ACTIVITY: When the line containing "nba_juego_a_juego.csv: Carpeta que" appears in the entries below, begin printing there and stop after the line containing "## GitHub Repository"; print each of those lines exactly and no other line.

MATERIAL FOR THE TASK:
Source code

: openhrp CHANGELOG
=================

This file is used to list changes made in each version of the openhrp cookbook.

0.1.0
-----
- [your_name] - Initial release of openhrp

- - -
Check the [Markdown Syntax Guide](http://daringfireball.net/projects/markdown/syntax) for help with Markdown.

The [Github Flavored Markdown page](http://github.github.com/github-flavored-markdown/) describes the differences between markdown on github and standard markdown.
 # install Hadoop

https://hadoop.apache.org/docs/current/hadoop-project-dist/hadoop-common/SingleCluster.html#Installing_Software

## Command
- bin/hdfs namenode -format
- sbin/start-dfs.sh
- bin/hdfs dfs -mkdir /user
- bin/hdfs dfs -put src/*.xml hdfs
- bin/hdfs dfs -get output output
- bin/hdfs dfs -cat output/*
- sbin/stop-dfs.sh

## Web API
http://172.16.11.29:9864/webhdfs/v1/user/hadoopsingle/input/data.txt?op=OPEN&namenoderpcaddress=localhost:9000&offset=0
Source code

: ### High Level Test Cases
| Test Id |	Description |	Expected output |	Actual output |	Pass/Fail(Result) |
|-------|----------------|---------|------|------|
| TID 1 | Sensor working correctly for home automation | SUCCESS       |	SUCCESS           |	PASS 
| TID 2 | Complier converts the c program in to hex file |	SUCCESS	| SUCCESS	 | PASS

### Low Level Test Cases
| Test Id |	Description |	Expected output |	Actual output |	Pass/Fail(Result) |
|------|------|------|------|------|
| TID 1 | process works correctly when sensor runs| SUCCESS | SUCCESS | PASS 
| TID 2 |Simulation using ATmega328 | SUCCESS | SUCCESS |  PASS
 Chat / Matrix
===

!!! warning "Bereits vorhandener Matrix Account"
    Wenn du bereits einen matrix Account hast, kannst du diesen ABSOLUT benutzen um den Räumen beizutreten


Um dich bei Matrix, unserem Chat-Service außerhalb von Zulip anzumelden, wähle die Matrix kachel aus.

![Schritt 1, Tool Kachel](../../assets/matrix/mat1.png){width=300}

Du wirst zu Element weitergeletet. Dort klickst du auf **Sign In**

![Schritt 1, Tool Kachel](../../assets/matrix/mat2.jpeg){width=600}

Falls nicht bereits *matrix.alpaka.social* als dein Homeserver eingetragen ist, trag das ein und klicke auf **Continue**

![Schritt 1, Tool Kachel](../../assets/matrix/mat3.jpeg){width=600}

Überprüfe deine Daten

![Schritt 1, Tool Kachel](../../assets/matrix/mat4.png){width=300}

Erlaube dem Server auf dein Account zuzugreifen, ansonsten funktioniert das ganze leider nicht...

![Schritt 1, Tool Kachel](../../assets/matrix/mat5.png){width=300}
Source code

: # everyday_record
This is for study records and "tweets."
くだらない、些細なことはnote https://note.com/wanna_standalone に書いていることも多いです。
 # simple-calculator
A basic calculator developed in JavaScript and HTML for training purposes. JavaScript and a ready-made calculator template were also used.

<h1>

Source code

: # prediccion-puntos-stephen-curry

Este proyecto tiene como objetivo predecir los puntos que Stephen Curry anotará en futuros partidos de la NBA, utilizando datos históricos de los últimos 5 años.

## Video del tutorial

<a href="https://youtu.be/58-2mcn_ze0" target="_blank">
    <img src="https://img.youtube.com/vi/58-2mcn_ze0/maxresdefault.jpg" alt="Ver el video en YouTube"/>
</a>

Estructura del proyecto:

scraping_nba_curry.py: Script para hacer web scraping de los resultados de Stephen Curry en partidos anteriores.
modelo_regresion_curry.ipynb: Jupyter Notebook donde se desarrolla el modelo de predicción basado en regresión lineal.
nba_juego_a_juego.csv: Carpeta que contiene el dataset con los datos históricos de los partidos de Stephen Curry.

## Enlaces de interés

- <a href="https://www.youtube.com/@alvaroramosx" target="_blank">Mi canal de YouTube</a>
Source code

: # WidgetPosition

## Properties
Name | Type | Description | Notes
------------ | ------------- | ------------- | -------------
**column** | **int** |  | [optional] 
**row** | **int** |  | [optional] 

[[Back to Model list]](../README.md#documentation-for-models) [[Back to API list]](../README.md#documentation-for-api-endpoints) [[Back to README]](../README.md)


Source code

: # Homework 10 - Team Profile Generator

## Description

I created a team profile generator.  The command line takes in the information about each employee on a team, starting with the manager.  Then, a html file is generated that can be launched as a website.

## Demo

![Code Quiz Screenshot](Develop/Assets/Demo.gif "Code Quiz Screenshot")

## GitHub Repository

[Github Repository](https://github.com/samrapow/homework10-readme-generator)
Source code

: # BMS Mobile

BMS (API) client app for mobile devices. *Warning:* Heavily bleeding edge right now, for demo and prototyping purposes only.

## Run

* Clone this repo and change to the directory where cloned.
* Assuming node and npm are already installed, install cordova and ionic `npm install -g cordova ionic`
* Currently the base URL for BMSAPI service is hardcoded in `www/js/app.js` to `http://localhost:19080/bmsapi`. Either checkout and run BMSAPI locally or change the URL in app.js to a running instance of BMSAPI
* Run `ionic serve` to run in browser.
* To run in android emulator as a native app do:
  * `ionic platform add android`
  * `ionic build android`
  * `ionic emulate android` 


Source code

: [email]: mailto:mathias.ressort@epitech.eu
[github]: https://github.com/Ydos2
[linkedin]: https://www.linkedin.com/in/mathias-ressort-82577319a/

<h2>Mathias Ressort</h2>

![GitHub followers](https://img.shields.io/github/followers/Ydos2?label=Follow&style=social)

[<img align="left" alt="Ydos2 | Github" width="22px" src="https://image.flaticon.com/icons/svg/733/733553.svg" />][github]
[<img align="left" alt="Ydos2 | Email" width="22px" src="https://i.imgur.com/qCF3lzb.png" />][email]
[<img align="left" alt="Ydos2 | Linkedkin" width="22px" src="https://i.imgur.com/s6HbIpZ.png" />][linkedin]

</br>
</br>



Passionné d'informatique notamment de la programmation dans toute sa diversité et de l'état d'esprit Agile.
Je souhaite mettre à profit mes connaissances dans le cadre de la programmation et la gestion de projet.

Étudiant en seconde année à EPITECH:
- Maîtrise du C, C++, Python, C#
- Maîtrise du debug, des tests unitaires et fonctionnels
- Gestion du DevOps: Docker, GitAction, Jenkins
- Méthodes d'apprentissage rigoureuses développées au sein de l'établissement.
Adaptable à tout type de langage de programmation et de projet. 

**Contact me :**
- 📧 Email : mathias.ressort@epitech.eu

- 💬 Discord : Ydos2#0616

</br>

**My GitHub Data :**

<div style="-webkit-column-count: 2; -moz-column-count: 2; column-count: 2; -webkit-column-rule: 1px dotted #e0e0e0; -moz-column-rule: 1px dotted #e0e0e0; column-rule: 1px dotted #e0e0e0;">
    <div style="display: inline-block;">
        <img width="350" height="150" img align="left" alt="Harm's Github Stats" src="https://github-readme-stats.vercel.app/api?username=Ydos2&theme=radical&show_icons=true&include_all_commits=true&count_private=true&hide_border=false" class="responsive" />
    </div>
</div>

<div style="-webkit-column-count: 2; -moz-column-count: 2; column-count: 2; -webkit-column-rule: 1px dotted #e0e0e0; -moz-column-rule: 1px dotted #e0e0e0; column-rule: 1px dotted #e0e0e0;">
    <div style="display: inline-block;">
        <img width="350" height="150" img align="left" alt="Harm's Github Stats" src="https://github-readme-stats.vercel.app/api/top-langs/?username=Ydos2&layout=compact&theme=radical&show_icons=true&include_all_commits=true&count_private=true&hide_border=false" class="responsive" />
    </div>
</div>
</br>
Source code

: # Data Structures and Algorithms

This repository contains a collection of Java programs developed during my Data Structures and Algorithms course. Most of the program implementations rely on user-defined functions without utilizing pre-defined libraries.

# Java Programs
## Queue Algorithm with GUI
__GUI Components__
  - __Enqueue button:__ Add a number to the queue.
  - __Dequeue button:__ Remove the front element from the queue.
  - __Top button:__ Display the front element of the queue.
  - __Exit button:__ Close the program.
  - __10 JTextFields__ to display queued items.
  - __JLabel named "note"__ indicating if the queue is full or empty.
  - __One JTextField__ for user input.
---
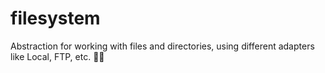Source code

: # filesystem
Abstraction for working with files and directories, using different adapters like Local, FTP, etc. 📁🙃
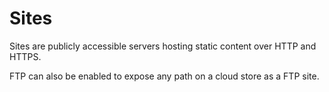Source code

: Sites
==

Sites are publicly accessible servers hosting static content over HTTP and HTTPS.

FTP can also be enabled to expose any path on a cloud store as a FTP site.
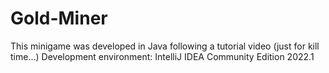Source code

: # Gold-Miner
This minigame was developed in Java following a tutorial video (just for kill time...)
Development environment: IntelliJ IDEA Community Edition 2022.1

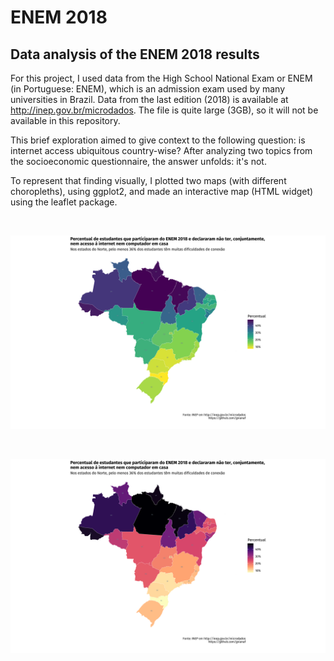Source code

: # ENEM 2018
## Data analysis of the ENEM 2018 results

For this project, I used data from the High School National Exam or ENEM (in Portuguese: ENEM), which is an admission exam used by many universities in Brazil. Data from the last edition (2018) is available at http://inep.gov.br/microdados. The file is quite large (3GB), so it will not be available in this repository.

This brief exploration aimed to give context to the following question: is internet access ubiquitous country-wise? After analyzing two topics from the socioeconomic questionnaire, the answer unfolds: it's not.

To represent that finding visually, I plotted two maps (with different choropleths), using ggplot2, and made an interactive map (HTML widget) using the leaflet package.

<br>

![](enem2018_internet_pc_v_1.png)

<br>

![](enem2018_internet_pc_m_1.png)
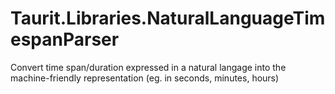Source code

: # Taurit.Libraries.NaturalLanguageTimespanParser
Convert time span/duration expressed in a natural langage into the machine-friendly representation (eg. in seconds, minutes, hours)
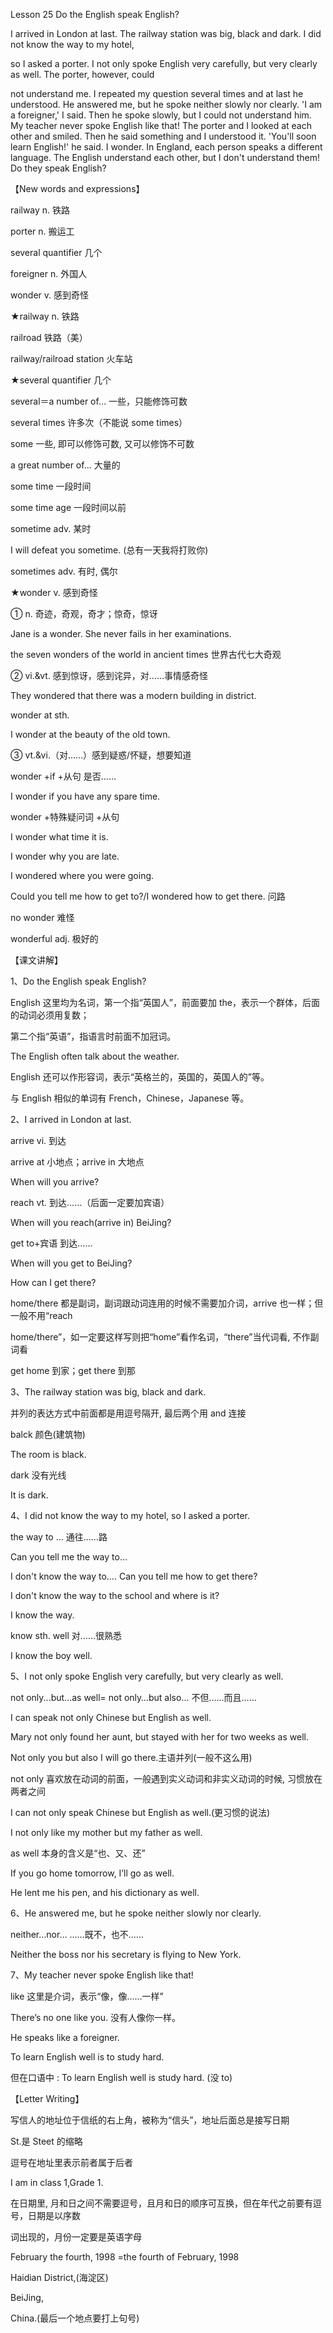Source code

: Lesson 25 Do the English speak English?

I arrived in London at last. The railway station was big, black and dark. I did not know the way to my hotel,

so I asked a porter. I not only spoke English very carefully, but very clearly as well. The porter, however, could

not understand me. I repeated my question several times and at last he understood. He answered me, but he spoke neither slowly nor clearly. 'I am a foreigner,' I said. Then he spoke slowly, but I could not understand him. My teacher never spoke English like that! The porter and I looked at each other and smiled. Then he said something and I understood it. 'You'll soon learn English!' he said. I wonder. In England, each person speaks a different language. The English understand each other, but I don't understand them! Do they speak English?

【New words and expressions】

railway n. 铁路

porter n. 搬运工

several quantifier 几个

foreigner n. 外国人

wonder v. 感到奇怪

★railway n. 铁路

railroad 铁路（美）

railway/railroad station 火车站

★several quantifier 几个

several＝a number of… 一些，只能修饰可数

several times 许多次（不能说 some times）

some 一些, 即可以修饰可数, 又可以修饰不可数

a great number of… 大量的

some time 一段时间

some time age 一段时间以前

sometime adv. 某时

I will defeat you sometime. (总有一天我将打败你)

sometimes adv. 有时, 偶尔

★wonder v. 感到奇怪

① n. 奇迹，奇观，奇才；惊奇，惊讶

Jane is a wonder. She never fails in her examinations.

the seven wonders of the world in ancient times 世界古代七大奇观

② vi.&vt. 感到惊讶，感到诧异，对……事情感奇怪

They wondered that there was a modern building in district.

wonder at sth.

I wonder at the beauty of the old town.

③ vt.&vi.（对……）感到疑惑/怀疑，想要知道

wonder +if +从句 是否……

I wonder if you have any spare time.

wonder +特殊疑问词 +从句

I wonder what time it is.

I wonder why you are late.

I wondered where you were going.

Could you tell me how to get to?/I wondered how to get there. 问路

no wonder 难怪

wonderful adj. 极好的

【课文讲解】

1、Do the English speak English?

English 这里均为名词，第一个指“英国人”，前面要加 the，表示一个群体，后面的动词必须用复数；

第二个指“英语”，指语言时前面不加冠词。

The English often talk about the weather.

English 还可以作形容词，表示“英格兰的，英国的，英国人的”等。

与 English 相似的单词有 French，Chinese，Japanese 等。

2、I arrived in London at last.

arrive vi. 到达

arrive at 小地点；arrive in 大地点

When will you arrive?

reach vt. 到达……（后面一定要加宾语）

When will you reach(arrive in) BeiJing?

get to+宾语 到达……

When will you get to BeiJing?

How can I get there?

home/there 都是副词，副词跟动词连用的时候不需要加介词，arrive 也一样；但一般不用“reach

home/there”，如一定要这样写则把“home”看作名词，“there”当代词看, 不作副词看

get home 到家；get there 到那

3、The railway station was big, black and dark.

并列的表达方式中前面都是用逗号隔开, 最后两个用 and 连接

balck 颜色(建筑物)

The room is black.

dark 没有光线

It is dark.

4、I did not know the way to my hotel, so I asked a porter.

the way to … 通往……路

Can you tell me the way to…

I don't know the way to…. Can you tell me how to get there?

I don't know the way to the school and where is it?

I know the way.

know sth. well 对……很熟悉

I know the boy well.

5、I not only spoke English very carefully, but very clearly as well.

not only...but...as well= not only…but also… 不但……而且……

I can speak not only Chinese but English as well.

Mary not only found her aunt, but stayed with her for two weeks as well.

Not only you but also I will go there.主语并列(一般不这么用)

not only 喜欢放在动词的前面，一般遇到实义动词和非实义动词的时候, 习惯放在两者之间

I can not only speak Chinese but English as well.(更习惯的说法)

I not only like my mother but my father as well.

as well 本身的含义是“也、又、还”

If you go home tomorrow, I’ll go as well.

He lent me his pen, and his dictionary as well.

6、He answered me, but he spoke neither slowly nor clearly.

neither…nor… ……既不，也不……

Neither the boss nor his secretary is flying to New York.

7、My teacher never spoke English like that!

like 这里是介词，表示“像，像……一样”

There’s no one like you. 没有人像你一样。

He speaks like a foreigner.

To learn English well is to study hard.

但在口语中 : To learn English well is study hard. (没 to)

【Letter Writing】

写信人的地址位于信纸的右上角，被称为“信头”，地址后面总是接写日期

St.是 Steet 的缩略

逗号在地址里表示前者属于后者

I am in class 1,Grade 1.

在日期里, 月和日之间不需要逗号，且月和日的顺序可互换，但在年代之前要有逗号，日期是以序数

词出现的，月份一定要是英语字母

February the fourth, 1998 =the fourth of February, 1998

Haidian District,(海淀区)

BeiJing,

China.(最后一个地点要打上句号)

OUTPUT FOR THIS TASK:
nba_juego_a_juego.csv: Carpeta que contiene el dataset con los datos históricos de los partidos de Stephen Curry.

## Enlaces de interés

- <a href="https://www.youtube.com/@alvaroramosx" target="_blank">Mi canal de YouTube</a>
Source code

: # WidgetPosition

## Properties
Name | Type | Description | Notes
------------ | ------------- | ------------- | -------------
**column** | **int** |  | [optional] 
**row** | **int** |  | [optional] 

[[Back to Model list]](../README.md#documentation-for-models) [[Back to API list]](../README.md#documentation-for-api-endpoints) [[Back to README]](../README.md)


Source code

: # Homework 10 - Team Profile Generator

## Description

I created a team profile generator.  The command line takes in the information about each employee on a team, starting with the manager.  Then, a html file is generated that can be launched as a website.

## Demo

![Code Quiz Screenshot](Develop/Assets/Demo.gif "Code Quiz Screenshot")

## GitHub Repository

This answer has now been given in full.